Gianni Ferrio, el señor de la música italiana, ha muerto en el país donde se decía que florece el limonero. Nada menos que el autor de dos piezas inolvidables: La piccolissima serenatay Parole, parole. La primera nos llegó a Santa Fé, capital de la Vegade Granada, de la mano de Renato Carosone; la segunda vino, mucho más tarde, de la voz de Mina, la inmarcesible.
Mucho me costó convencer a Santiago El Pajarito, maestro barbero, y su irregular orquestilla –violín, bandurria y la percusión de la pandereta y del tenedor con la botella rugosa de aguardiente-- de que debía incorporarse la Piccolissimaen los conciertos de los sábados por la noche en la barbería santaferina. El maestro barbero era de la opinión que se trataba de «música menor», y que --por no estar a la altura del vals de las Olas ni del tanguillo Angelitas, del maestro Barrios— para el cuarteto de cuerdas y percusión era un desprestigio esa coplilla. Me dijo que él no tocaría el violín ni en su barbería se interpretarían tales quisicosas. Visto lo visto y oído lo que había oído no tuve más remedio que, a mis quince años, pasar a la acción que llamé pomposamente el «plan murmullo».

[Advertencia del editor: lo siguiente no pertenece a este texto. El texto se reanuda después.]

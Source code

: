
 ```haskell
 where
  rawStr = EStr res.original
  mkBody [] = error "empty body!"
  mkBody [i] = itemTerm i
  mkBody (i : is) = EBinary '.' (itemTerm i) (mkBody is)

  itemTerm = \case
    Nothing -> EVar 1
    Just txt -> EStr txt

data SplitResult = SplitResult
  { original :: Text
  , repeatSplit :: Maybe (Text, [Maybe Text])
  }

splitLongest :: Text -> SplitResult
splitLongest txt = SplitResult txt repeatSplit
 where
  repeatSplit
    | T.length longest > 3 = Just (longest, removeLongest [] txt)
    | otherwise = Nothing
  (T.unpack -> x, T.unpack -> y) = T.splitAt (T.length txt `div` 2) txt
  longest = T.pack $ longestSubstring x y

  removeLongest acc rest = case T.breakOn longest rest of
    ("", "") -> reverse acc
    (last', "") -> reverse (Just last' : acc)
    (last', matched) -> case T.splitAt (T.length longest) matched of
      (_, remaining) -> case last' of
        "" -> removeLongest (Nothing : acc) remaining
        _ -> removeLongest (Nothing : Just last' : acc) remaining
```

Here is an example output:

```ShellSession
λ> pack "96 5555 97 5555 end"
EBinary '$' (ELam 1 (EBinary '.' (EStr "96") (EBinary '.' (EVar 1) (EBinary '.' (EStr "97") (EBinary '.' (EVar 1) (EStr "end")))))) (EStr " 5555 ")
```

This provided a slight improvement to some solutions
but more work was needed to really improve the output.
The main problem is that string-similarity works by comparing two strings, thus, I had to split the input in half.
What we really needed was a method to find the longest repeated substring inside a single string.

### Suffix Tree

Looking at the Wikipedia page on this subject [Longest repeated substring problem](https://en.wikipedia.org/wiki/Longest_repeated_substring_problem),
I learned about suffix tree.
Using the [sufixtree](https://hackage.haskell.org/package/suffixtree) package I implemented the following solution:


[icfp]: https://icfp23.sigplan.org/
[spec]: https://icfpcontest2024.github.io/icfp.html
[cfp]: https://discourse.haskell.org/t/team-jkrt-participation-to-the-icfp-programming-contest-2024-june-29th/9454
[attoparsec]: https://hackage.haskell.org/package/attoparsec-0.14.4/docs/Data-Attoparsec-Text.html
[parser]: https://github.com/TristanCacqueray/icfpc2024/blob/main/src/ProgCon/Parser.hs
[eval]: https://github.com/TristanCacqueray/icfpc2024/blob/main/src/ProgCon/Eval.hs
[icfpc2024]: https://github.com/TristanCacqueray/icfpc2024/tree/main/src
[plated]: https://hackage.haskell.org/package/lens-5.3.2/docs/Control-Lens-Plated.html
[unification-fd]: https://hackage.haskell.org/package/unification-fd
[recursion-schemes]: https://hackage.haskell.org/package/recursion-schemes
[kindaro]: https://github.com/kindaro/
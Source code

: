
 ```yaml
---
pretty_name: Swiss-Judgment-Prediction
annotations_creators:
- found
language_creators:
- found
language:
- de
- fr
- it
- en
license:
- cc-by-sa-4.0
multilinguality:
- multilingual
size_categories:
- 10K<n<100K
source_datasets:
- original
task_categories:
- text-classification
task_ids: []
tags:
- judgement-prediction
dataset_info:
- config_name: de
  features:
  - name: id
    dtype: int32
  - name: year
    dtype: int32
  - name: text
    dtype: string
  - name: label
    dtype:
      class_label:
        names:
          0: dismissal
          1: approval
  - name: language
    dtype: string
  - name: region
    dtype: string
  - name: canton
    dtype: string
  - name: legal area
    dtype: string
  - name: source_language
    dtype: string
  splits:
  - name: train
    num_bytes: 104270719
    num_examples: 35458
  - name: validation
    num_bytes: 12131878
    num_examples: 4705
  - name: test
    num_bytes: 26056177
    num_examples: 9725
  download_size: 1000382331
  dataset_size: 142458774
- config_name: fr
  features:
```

Propalé por el pueblo que El Pajarito ya no era el Sarasate de Santa Fe: los años no perdonan, afirmaba bombásticamente; que, sobre todo, hacía trasquilones en el pelo y que a nadie se le ocurriera ponerse en sus manos para afeitarse… Era mi chusquera y juvenil idea de cómo debía comportarse doña Correlación de Fuerzas. En menos que canta un gallo fui llamado a capítulo: El Pajarito transigía siempre y cuando figurara como pieza telonera. Y, así pues, «pacta sunt servanda»…
… y llego el sábado: estreno “universal” de la Piccolissima serenata en la barbería. Santiago, al violín; Pepelópezfuentes a la bandurria; Carancha a la pandereta; y un servidor con el tenedor y la botella rugosa de aguardiente (vacía, naturalmente). Santiago volvió a ser el Sarasate de Santa Fe, Pepelópezfuentes desafinó en un par de compases, Carancha estuvo aseado y un servidor no tuvo su día. Pero nada de tales fallos fueron percibidos por el respetable. Es más, fuimos tan ovacionados que las palmas echaban humo.
Días más tarde llegó a la barbería un telegrama. Lo firmaban el maestro Ferrio y Renato Carosone. Santiago lo enmarcó y, encima, hizo correr que la idea de tocar la pieza --«que estaba a la altura del Sitio de Zaragoza», afirmó con desparpajo-- era suya y sólo suya. Y caí, años más tarde, que cuando se hace un pacto hay que estar en todos los detalles.